The CD spectroscopy was used to examine MelB_St protein folding and thermostability in vitro. MelB_St proteins were purified from the lipid-deficient strains and their parent strains including another E. coli WT strain DW2, which is routinely used for MelB structural and functional studies [2, 6, 15, 39]. Similar CD spectra are obtained with all of the MelB_St samples (Fig. 4a), showing that MelB_St mainly exhibits α-helical secondary structures as indicated by the two negative ellipticity peaks at 209 nm and 221 nm. The data are consistent with the 3-D crystal structure (Fig. 1) and also strongly indicate that MelB_St is correctly folded in these PE⁻, PG⁻CL⁻, or CL⁻ lipid strains.

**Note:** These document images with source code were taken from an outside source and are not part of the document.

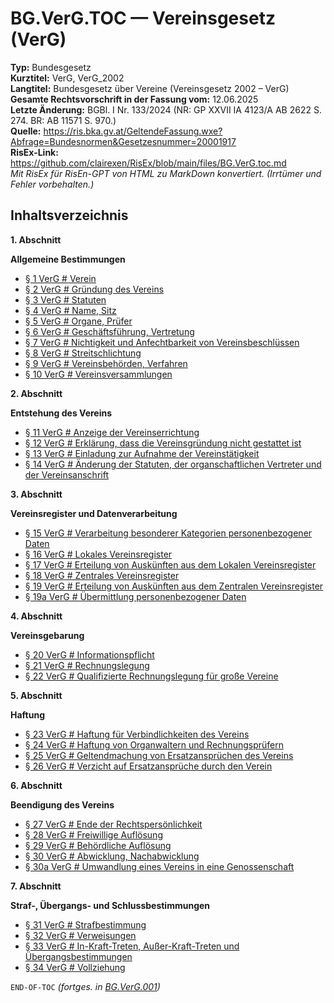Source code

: # BG.VerG.TOC — Vereinsgesetz (VerG)
**Typ:** Bundesgesetz  
**Kurztitel:** VerG, VerG_2002  
**Langtitel:** Bundesgesetz über Vereine (Vereinsgesetz 2002 – VerG)  
**Gesamte Rechtsvorschrift in der Fassung vom:** 12.06.2025  
**Letzte Änderung:** BGBl. I Nr. 133/2024 (NR: GP XXVII IA 4123/A AB 2622 S. 274. BR: AB 11571 S. 970.)  
**Quelle:** https://ris.bka.gv.at/GeltendeFassung.wxe?Abfrage=Bundesnormen&Gesetzesnummer=20001917  
**RisEx-Link:** https://github.com/clairexen/RisEx/blob/main/files/BG.VerG.toc.md  
*Mit RisEx für RisEn-GPT von HTML zu MarkDown konvertiert. (Irrtümer und Fehler vorbehalten.)*

## Inhaltsverzeichnis

**1. Abschnitt**  

**Allgemeine Bestimmungen**  
* [§ 1 VerG # Verein](BG.VerG.001.md#-1-verg--verein)
* [§ 2 VerG # Gründung des Vereins](BG.VerG.001.md#-2-verg--gründung-des-vereins)
* [§ 3 VerG # Statuten](BG.VerG.001.md#-3-verg--statuten)
* [§ 4 VerG # Name, Sitz](BG.VerG.001.md#-4-verg--name-sitz)
* [§ 5 VerG # Organe, Prüfer](BG.VerG.001.md#-5-verg--organe-prüfer)
* [§ 6 VerG # Geschäftsführung, Vertretung](BG.VerG.001.md#-6-verg--geschäftsführung-vertretung)
* [§ 7 VerG # Nichtigkeit und Anfechtbarkeit von Vereinsbeschlüssen](BG.VerG.001.md#-7-verg--nichtigkeit-und-anfechtbarkeit-von-vereinsbeschlüssen)
* [§ 8 VerG # Streitschlichtung](BG.VerG.001.md#-8-verg--streitschlichtung)
* [§ 9 VerG # Vereinsbehörden, Verfahren](BG.VerG.001.md#-9-verg--vereinsbehörden-verfahren)
* [§ 10 VerG # Vereinsversammlungen](BG.VerG.001.md#-10-verg--vereinsversammlungen)

**2. Abschnitt**  

**Entstehung des Vereins**  
* [§ 11 VerG # Anzeige der Vereinserrichtung](BG.VerG.001.md#-11-verg--anzeige-der-vereinserrichtung)
* [§ 12 VerG # Erklärung, dass die Vereinsgründung nicht gestattet ist](BG.VerG.001.md#-12-verg--erklärung-dass-die-vereinsgründung-nicht-gestattet-ist)
* [§ 13 VerG # Einladung zur Aufnahme der Vereinstätigkeit](BG.VerG.001.md#-13-verg--einladung-zur-aufnahme-der-vereinstätigkeit)
* [§ 14 VerG # Änderung der Statuten, der organschaftlichen Vertreter und der Vereinsanschrift](BG.VerG.001.md#-14-verg--änderung-der-statuten-der-organschaftlichen-vertreter-und-der-vereinsanschrift)

**3. Abschnitt**  

**Vereinsregister und Datenverarbeitung**  
* [§ 15 VerG # Verarbeitung besonderer Kategorien personenbezogener Daten](BG.VerG.001.md#-15-verg--verarbeitung-besonderer-kategorien-personenbezogener-daten)
* [§ 16 VerG # Lokales Vereinsregister](BG.VerG.001.md#-16-verg--lokales-vereinsregister)
* [§ 17 VerG # Erteilung von Auskünften aus dem Lokalen Vereinsregister](BG.VerG.001.md#-17-verg--erteilung-von-auskünften-aus-dem-lokalen-vereinsregister)
* [§ 18 VerG # Zentrales Vereinsregister](BG.VerG.001.md#-18-verg--zentrales-vereinsregister)
* [§ 19 VerG # Erteilung von Auskünften aus dem Zentralen Vereinsregister](BG.VerG.001.md#-19-verg--erteilung-von-auskünften-aus-dem-zentralen-vereinsregister)
* [§ 19a VerG # Übermittlung personenbezogener Daten](BG.VerG.001.md#-19a-verg--übermittlung-personenbezogener-daten)

**4. Abschnitt**  

**Vereinsgebarung**  
* [§ 20 VerG # Informationspflicht](BG.VerG.002.md#-20-verg--informationspflicht)
* [§ 21 VerG # Rechnungslegung](BG.VerG.002.md#-21-verg--rechnungslegung)
* [§ 22 VerG # Qualifizierte Rechnungslegung für große Vereine](BG.VerG.002.md#-22-verg--qualifizierte-rechnungslegung-für-große-vereine)

**5. Abschnitt**  

**Haftung**  
* [§ 23 VerG # Haftung für Verbindlichkeiten des Vereins](BG.VerG.002.md#-23-verg--haftung-für-verbindlichkeiten-des-vereins)
* [§ 24 VerG # Haftung von Organwaltern und Rechnungsprüfern](BG.VerG.002.md#-24-verg--haftung-von-organwaltern-und-rechnungsprüfern)
* [§ 25 VerG # Geltendmachung von Ersatzansprüchen des Vereins](BG.VerG.002.md#-25-verg--geltendmachung-von-ersatzansprüchen-des-vereins)
* [§ 26 VerG # Verzicht auf Ersatzansprüche durch den Verein](BG.VerG.002.md#-26-verg--verzicht-auf-ersatzansprüche-durch-den-verein)

**6. Abschnitt**  

**Beendigung des Vereins**  
* [§ 27 VerG # Ende der Rechtspersönlichkeit](BG.VerG.002.md#-27-verg--ende-der-rechtspersönlichkeit)
* [§ 28 VerG # Freiwillige Auflösung](BG.VerG.002.md#-28-verg--freiwillige-auflösung)
* [§ 29 VerG # Behördliche Auflösung](BG.VerG.002.md#-29-verg--behördliche-auflösung)
* [§ 30 VerG # Abwicklung, Nachabwicklung](BG.VerG.002.md#-30-verg--abwicklung-nachabwicklung)
* [§ 30a VerG # Umwandlung eines Vereins in eine Genossenschaft](BG.VerG.002.md#-30a-verg--umwandlung-eines-vereins-in-eine-genossenschaft)

**7. Abschnitt**  

**Straf-, Übergangs- und Schlussbestimmungen**  
* [§ 31 VerG # Strafbestimmung](BG.VerG.002.md#-31-verg--strafbestimmung)
* [§ 32 VerG # Verweisungen](BG.VerG.002.md#-32-verg--verweisungen)
* [§ 33 VerG # In-Kraft-Treten, Außer-Kraft-Treten und Übergangsbestimmungen](BG.VerG.002.md#-33-verg--in-kraft-treten-außer-kraft-treten-und-übergangsbestimmungen)
* [§ 34 VerG # Vollziehung](BG.VerG.002.md#-34-verg--vollziehung)

`END-OF-TOC` *(fortges. in [BG.VerG.001](BG.VerG.001.md))*
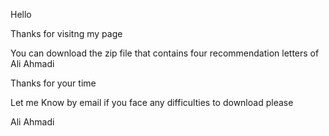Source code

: Hello


Thanks for visitng my page


You can download the zip file that contains four recommendation letters of Ali Ahmadi


Thanks for your time


Let me Know by email if you face any difficulties to download please


Ali Ahmadi
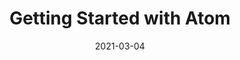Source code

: ---
title: "Getting Started with Atom"
description: "Getting Started in the Atom Renderer"
date: 2021-03-04
toc: true
weight: 200
---
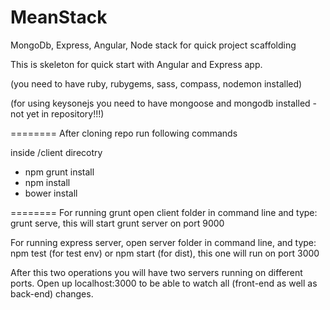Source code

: MeanStack
=========

MongoDb, Express, Angular, Node stack for quick project scaffolding 

This is skeleton for quick start with Angular and Express app.

(you need to have ruby, rubygems, sass, compass, nodemon installed)

(for using keysonejs you need to have mongoose and mongodb installed - not yet in repository!!!)

========
After cloning repo run following commands

inside /client direcotry

- npm grunt install
- npm install
- bower install

========
For running grunt open client folder in command line and type: grunt serve, this will start grunt server on port 9000

For running express server, open server folder in command line, and type: npm test (for test env) or npm start (for dist), this one will run on port 3000

After this two operations you will have two servers running on different ports. Open up localhost:3000 to be able to watch all (front-end as well as back-end) changes.
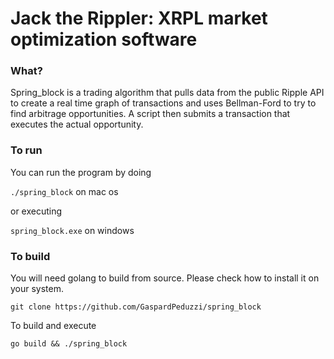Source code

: # Jack the Rippler: XRPL market optimization software





### What?

Spring_block is a trading algorithm that pulls data from the public Ripple API to create
a real time graph of transactions and uses Bellman-Ford to try to find arbitrage opportunities.
A script then submits a transaction that executes the actual opportunity.



### To run

You can run the program by doing

`./spring_block` on mac os

or executing 

`spring_block.exe` on windows
 



### To build

You will need golang to build from source. Please check how to install it on your system.

`git clone https://github.com/GaspardPeduzzi/spring_block`

To build and execute

`go build && ./spring_block`

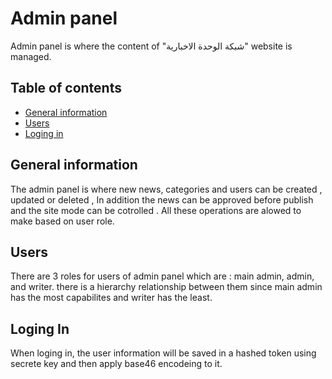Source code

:  # Admin panel

Admin panel is where the content of "شبكة الوحدة الاخبارية" website is managed.

## Table of contents
* [General information](#general-info)
* [Users](#users)
* [Loging in](#loginin)

## General information
The admin panel is where  new news, categories and users can be created , updated or deleted , In addition the news can be approved before publish and the site mode can be cotrolled . All these operations are alowed to make based on user role. 

## Users
There are 3 roles for users of admin panel which are : main admin, admin, and writer. there is a hierarchy relationship between them since main admin has the most capabilites and writer has the least.

## Loging In
 When loging in, the user information will be saved in a hashed token using secrete key and then apply base46 encodeing to it.


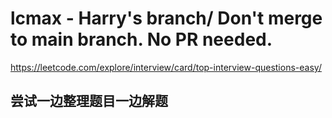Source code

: # lcmax - Harry's branch/ Don't merge to main branch. No PR needed.

https://leetcode.com/explore/interview/card/top-interview-questions-easy/

## 尝试一边整理题目一边解题
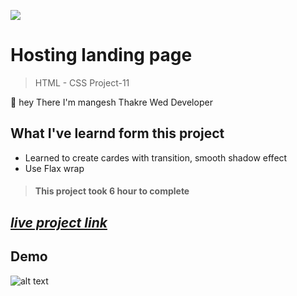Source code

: ![](https://img.shields.io/badge/Live%20Project%2011-Hosting%20Landing%20Page-brightgreen)

# Hosting landing page
> HTML - CSS Project-11

🙌 hey There I'm mangesh Thakre Wed Developer 
##  What I've learnd form this project 
 
 - Learned to create cardes with transition, smooth shadow effect  
 - Use Flax wrap

> #### This project took 6 hour to complete  

 ##  _[live project link](https://full-stack-js-html-css-project-11.netlify.app/ "HTML-CSS_Project-11" )_

## Demo
![alt text](https://github.com/MangeshThakre/HTML-CSS-Project-10/blob/master/porject-11.gif)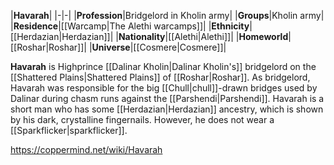 |**Havarah**|
|-|-|
|**Profession**|Bridgelord in Kholin army|
|**Groups**|Kholin army|
|**Residence**|[[Warcamp\|The Alethi warcamps]]|
|**Ethnicity**|[[Herdazian\|Herdazian]]|
|**Nationality**|[[Alethi\|Alethi]]|
|**Homeworld**|[[Roshar\|Roshar]]|
|**Universe**|[[Cosmere\|Cosmere]]|

**Havarah** is Highprince [[Dalinar Kholin\|Dalinar Kholin's]] bridgelord on the [[Shattered Plains\|Shattered Plains]] of [[Roshar\|Roshar]].
As bridgelord, Havarah was responsible for the big [[Chull\|chull]]-drawn bridges used by Dalinar during chasm runs against the [[Parshendi\|Parshendi]].
Havarah is a short man who has some [[Herdazian\|Herdazian]] ancestry, which is shown by his dark, crystalline fingernails. However, he does not wear a [[Sparkflicker\|sparkflicker]].



https://coppermind.net/wiki/Havarah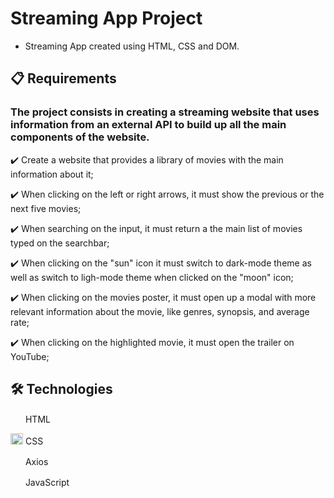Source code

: # Streaming App Project

- Streaming App created using HTML, CSS and DOM.

## 📋 Requirements

### The project consists in creating a streaming website that uses information from an external API to build up all the main components of the website.

✔️ Create a website that provides a library of movies with the main information about it;

✔️ When clicking on the left or right arrows, it must show the previous or the next five movies;

✔️ When searching on the input, it must return a the main list of movies typed on the searchbar;

✔️ When clicking on the "sun" icon it must switch to dark-mode theme as well as switch to ligh-mode theme when clicked on the "moon" icon;

✔️ When clicking on the movies poster, it must open up a modal with more relevant information about the movie, like genres, synopsis, and average rate;

✔️ When clicking on the highlighted movie, it must open the trailer on YouTube;

## 🛠 Technologies

<img src="https://image.flaticon.com/icons/png/512/732/732212.png" width="20" height="16" /> HTML

<img src="https://www.pinclipart.com/picdir/middle/175-1759459_eng-a-med-kamel-frameworks-css-css-logo.png" width="20" height="18" /> CSS

<img src="https://user-images.githubusercontent.com/8939680/57233882-20344080-6fe5-11e9-9086-d20a955bed59.png" width="16" height="16" /> &nbsp;Axios

<img src="https://www.kindpng.com/picc/m/67-678384_transparent-javascript-icon-png-png-download.png" width="16" height="16" /> &nbsp;JavaScript
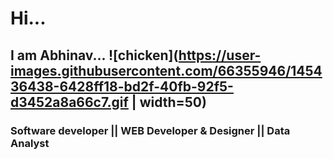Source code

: # Hi...

## I am Abhinav... ![chicken](https://user-images.githubusercontent.com/66355946/145436438-6428ff18-bd2f-40fb-92f5-d3452a8a66c7.gif | width=50)

### Software developer || WEB Developer & Designer || Data Analyst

Identification of tightly bound anionic lipids with ssNMR spectra

To investigate lipid-MelB_St interactions, uniformly [U-¹³C¹⁵N]-labeled MelB_St was recombinantly produced in E. coli DW2 cells. After purification, the [U-¹³C,¹⁵N]-labeled MelB_St proteins were reconstituted into proteoliposomes using E. coli extract polar lipids at a protein to lipid ratio of 1:1.33 (mg:mg). The Trp→D²G FRET measurements with the proteoliposome samples were recorded by a time trace at an emission wavelength at 490 nm and an excitation wavelength at 290 nm (Additional file 3: Figure S3). Increased intensity was obtained after adding D²G, and reversed by addition of melibiose, but not by water, indicating that the reconstituted [U-¹³C,¹⁵N]-labeled MelB_St maintains the binding capability for both galactosides D²G and melibiose.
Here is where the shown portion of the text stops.